Persistence of Performance Gains Despite Stagnating Moore's Law

Several users express the sentiment that despite the slowdown in the raw doubling of transistor counts, real-world performance has continued to improve through other means.

  • jama211 initially stated, "But that hasn’t seemed to matter in terms of real day to day performance improvements."
  • ggm-at-algebras elaborated on how performance gains are achieved: "More parallelism. Less clock. More l1 cache per CPU and less disk stalls. Are there plenty of tricks in the sea, when clockspeed goes flat?"
  • on_the_train spoke to the ongoing efforts in development: "There are a lot of people working on all the mentioned problems - and on many many more."

The Nuance of "Laws" and Misinterpretations

The discussion highlights that "laws" in technology, like Moore's Law, are often observations, predictions, or economic drivers rather than immutable physical principles. The article itself is criticized by some for building its arguments on a misinterpretation.

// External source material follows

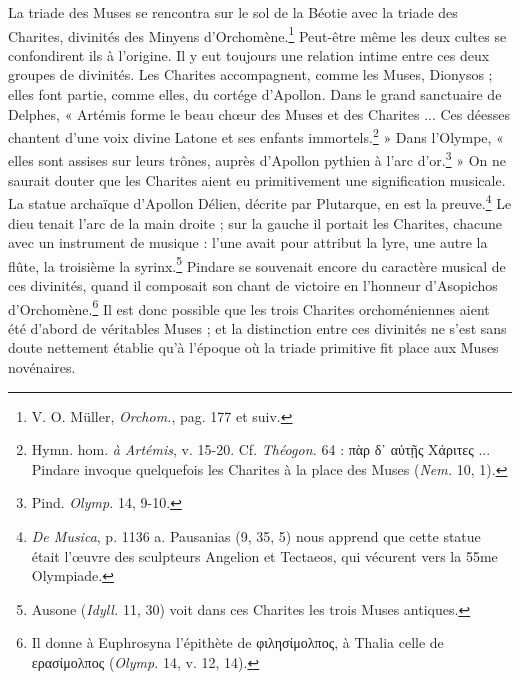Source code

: \documentclass[landscape, a4paper, 11pt, oneside, polutonikogreek, french]{article}
\begin{document}
La triade des Muses se rencontra sur le sol de la Béotie avec la triade des Charites, divinités des Minyens d'Orchomène.\footnote{V. O. Müller, \emph{Orchom.}, pag. 177 et suiv.} Peut-être même les deux cultes se confondirent ils à l'origine. Il y eut toujours une relation intime entre ces deux groupes de divinités. Les Charites accompagnent, comme les Muses, Dionysos ; elles font partie, comme elles, du cortége d'Apollon. Dans le grand sanctuaire de Delphes, « Artémis forme le beau chœur des Muses et des Charites ... Ces déesses chantent d'une voix divine Latone et ses enfants immortels.\footnote{Hymn. hom. \emph{à Artémis}, v. 15-20. Cf. \emph{Théogon.} 64 : πὰρ δ᾽ αὐτῇς Χάριτες ... Pindare invoque quelquefois les Charites à la place des Muses (\emph{Nem.} 10, 1).} » Dans l'Olympe, « elles sont assises sur leurs trônes, auprès d'Apollon pythien à l'arc d'or.\footnote{Pind. \emph{Olymp.} 14, 9-10.} » On ne saurait douter que les Charites aient eu primitivement une signification musicale. La statue archaïque d'Apollon Délien, décrite par Plutarque, en est la preuve.\footnote{\emph{De Musica}, p. 1136 a. Pausanias (9, 35, 5) nous apprend que cette statue était l'œuvre des sculpteurs Angelion et Tectaeos, qui vécurent vers la 55me Olympiade.} Le dieu tenait l'arc de la main droite ; sur la gauche il portait les Charites, chacune avec un instrument de musique : l'une avait pour attribut la lyre, une autre la flûte, la troisième la syrinx.\footnote{Ausone (\emph{Idyll.} 11, 30) voit dans ces Charites les trois Muses antiques.} Pindare se souvenait encore du caractère musical de ces divinités, quand il composait son chant de victoire en l'honneur d'Asopichos d'Orchomène.\footnote{Il donne à Euphrosyna l'épithète de φιλησίμολπος, à Thalia celle de ερασίμολπος (\emph{Olymp.} 14, v. 12, 14).} Il est donc possible que les trois Charites orchoméniennes aient été d'abord de véritables Muses ; et la distinction entre ces divinités ne s'est sans doute nettement établie qu'à l'époque où la triade primitive fit place aux Muses novénaires.
\end{document}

  • CalChris emphasized the distinction between density and transistor count.
  • avereveard explicitly stated the article was based on a flawed premise: "the whole article takes off from a flawed and fantasious misinterpretation and argue against that self created windmill."
  • adrianN made a distinction between physical and engineering limitations: "Our understanding of basic physical limits seems reasonably good and hasn't changed for a couple of generations. Our understanding of engineering limitations on the other hand is not so good and updated frequently."
  • Teever posited that Moore's Law is more of an "economical or social observation than a physical one."